Judith Miller, Scooter Libby, and the trouble with special prosecutors

Libby’s conviction looks ever shakier – and the system that produced it ever more worrying

25 April 2015

9:00 AM

25 April 2015

9:00 AM

Nothing is capable of undermining American democracy more than its legal system. Amid the plea bargains, perp walks and 95 per cent conviction ratings for some crimes, one feature of the system stands out as particularly rank — the role of ‘special prosecutor’. A new piece of evidence relating to a high-profile conviction eight years ago provides a perfect demonstration.

The case relates to a legal dispute spanning President George W. Bush’s period in office. In late 2003 the situation in post-war Iraq had already begun to go horribly wrong. In the US, many who had eagerly supported the invasion and warned of the risks of WMD were flaking away and seeking scapegoats. In the ‘Plame affair’, the perfect outlet seemed to have been provided.

The case revolved around the ‘outing’ of a CIA officer, Valerie Plame. Her husband, the former US ambassador Joe Wilson, had been sent to Africa to inquire into claims by British intelligence that Saddam Hussein had been trying to buy uranium. There was a dispute over the findings and their use and Wilson publicly turned on the administration. For this reason, it was alleged, someone in the administration vengefully ‘outed’ his wife as an agent of the CIA. The case always involved too much detail, and too many egos, personalities and ambitions, to be remotely straightforward. But as the situation in Iraq deteriorated it seemed to many to provide the most promising legal stick with which to beat the administration.

Valerie Plame And Joseph Wilson Hold Press Conference On Lawsuit
Former CIA operative, Valerie Plame and her husband, former US ambassador, Joseph Wilson (Photo: Getty)

In order to find the leak, one Patrick Fitzgerald was appointed special prosecutor.
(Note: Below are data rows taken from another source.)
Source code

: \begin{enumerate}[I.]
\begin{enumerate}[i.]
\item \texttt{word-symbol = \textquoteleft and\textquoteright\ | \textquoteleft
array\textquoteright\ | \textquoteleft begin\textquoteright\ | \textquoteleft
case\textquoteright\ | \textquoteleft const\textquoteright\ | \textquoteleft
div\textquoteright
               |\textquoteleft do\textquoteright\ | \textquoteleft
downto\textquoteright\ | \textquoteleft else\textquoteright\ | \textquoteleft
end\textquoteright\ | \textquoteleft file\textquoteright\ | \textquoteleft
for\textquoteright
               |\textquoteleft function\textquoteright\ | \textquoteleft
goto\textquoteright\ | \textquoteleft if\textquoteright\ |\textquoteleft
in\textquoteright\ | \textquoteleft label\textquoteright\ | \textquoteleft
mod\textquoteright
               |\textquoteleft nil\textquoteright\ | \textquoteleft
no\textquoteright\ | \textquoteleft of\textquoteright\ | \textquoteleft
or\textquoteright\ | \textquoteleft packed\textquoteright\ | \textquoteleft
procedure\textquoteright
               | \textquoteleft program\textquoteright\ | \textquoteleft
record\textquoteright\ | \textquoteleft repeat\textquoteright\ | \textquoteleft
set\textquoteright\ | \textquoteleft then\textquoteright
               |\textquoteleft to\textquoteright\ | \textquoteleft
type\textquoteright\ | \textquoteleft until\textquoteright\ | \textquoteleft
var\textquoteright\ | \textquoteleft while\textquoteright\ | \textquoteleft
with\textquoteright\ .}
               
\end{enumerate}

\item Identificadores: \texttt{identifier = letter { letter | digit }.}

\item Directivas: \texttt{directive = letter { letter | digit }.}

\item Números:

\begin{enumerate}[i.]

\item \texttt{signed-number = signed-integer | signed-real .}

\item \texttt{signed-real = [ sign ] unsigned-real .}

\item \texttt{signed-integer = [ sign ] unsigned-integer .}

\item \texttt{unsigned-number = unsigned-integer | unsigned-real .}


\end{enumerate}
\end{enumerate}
It is a position from which major careers can be made, and so appointees tend to view anything from oral sex to an off-record conversation as a Watergate scandal in waiting. Fitzgerald duly threw himself into the role, summoning, questioning, and hauling before grand juries both journalists and members of the administration.


We now know that from the time of his appointment in December 2003 Fitzgerald had already known that the person who had first leaked Plame’s identity to the columnist Robert Novak was Richard Armitage from Colin Powell’s office. This fact was publicly disclosed in 2006. But that clearly wasn’t enough for Fitzgerald’s appetite, and so the hunt went on after the source had been found. Along the way Fitzgerald discovered that the star New York Times reporter Judith Miller had had several conversations with Scooter Libby, Vice President Dick Cheney’s chief of staff. Miller had never even written about Valerie Plame — the only cause of the investigation being ordered — but Fitzgerald ordered her to hand over her notebooks anyway. Miller refused, citing her journalistic duty to protect sources, and so went to prison for three months for protecting sources over a story she never wrote.

Bush Discusses O'Connor Retirement From Supreme Court
Former U.S. Vice President Dick Cheney with adviser Scooter Libby (Photo: Getty)

All the time Fitzgerald clearly had higher targets in his sights. Special prosecutors have two particularly effective weapons available to them. The first is to wear their subjects down, chasing them from charge to charge until they can find something — anything — even if it has to be ‘obstruction’ during an investigation that need never have commenced. The second is to offer them a way out by handing over someone higher up. Fitzgerald appeared to deploy both tactics shamelessly. On at least two occasions, as the investigation dragged on, Libby was told that all charges against him could be dropped if he only ‘delivered’ his boss, the Vice President. Because there was nothing to ‘deliver’ on Cheney, Libby refused. So Fitzgerald continued the pursuit. By the time Scooter Libby was tried in 2007 it wasn’t for anything to do with the Plame leak — everyone then knew Armitage had taken responsibility for that — but for lying to federal officials about what he had said to three reporters, including Miller.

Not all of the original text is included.